The Institute for Sex Research, as it was originally
called, was set up in 1947, just before publication of the first explosive
report. But as James H Jones revealed in his 1997 biography, Kinsey was
getting more out of his work than most people.
He and Clara, after sorting out their initial sexual
difficulties, had begun to experiment with others. Long before he began his
official research Kinsey had enjoyed going on expeditions with groups of young
men at which they sat naked around the campfire and he encouraged them to
discuss their sex lives.
He encouraged his team to have sexual relations with each
other, insisted that they share their partners and built up a bisexual wife-
swapping community in which sex acts were frequently filmed.
Thanks to an introduction from a friend he gained access
to Chicago’s secretive homosexual community ostensibly for research purposes
but, according to Jones, “in truth Kinsey was socialising. He liked what he
Gore Vidal, the novelist, recalled meeting him in 1948,
just before publication of the first report, and was impressed by his clinical
manner.Vidal said Kinsey presented himself as a “sex detective” keen to
“investigate” the truth behind the stereotype that people in the arts
world were more inclined to homosexuality. He noted that they met in the Astor
hotel in Times Square, a haunt of soldiers and sailors returning from Europe.
Rich pickings for a researcher but also a prime pick-up point.
The sexual escapades going on in the attic of Kinsey’s
house in Bloomington, Indiana, were by now getting out of control, including
self-circumcision with a razor blade and bizarre genital stimulation with a
toothbrush. Pomeroy, the researcher with movie-star looks, had volunteered to
help Kinsey “on experimental grounds” with sadomasochistic stunts but
disappointed him because his heart was not in it.
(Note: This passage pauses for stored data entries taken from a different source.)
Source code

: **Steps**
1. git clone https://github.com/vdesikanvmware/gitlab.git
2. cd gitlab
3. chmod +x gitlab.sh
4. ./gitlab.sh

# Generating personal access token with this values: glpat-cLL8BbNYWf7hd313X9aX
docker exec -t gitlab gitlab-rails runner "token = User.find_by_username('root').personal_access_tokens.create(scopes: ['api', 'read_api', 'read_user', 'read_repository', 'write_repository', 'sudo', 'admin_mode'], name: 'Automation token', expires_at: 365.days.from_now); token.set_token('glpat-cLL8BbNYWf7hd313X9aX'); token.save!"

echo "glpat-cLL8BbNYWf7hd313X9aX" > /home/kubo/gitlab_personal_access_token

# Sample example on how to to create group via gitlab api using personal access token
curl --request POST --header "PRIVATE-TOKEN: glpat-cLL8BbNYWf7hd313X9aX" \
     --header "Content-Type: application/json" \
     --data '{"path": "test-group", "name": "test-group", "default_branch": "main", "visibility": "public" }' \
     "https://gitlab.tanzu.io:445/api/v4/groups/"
Most controversial, then and now, was Kinsey’s attitude
to children. They were excluded from his sexually active group but the team
interviewed young offenders and he exchanged correspondence with a man who was
eventually convicted of a paedophile murder.
Kinsey insisted his reasoning was that science was
non-judgmental. Notably he refused to compromise his sources to help J Edgar
Hoover, the FBI director, conduct a witch-hunt against gays in the State
Department, a supreme irony given that Hoover himself was later revealed to be
a cross-dressing homosexual.
Kinsey’s volume on female sexuality provoked more
outrage, shattering icons of American femininity with the statistics that 50%
had extramarital intercourse, nearly two-thirds had masturbated and 45% had
performed oral sex, illegal in some states. More sinister, perhaps, he
compared negative reactions by young girls to sexual relations imposed by
older men with “children’s dislike for spiders”.
He also believed women were less sexually responsive than
men; he recognised the role of the clitoris, but thought that male and female
genitalia were mismatched. It took Shere Hite, the sexologist, in the 1970s to
re-evaluate the female orgasm. She, rather than Kinsey, is responsible for
massive sales of vibrators today.
Even so, when the Kinsey reports came out, their impact
on American society was likened to that of Darwin’s theory of evolution. And
there are still plenty of people who don’t want to believe that, either.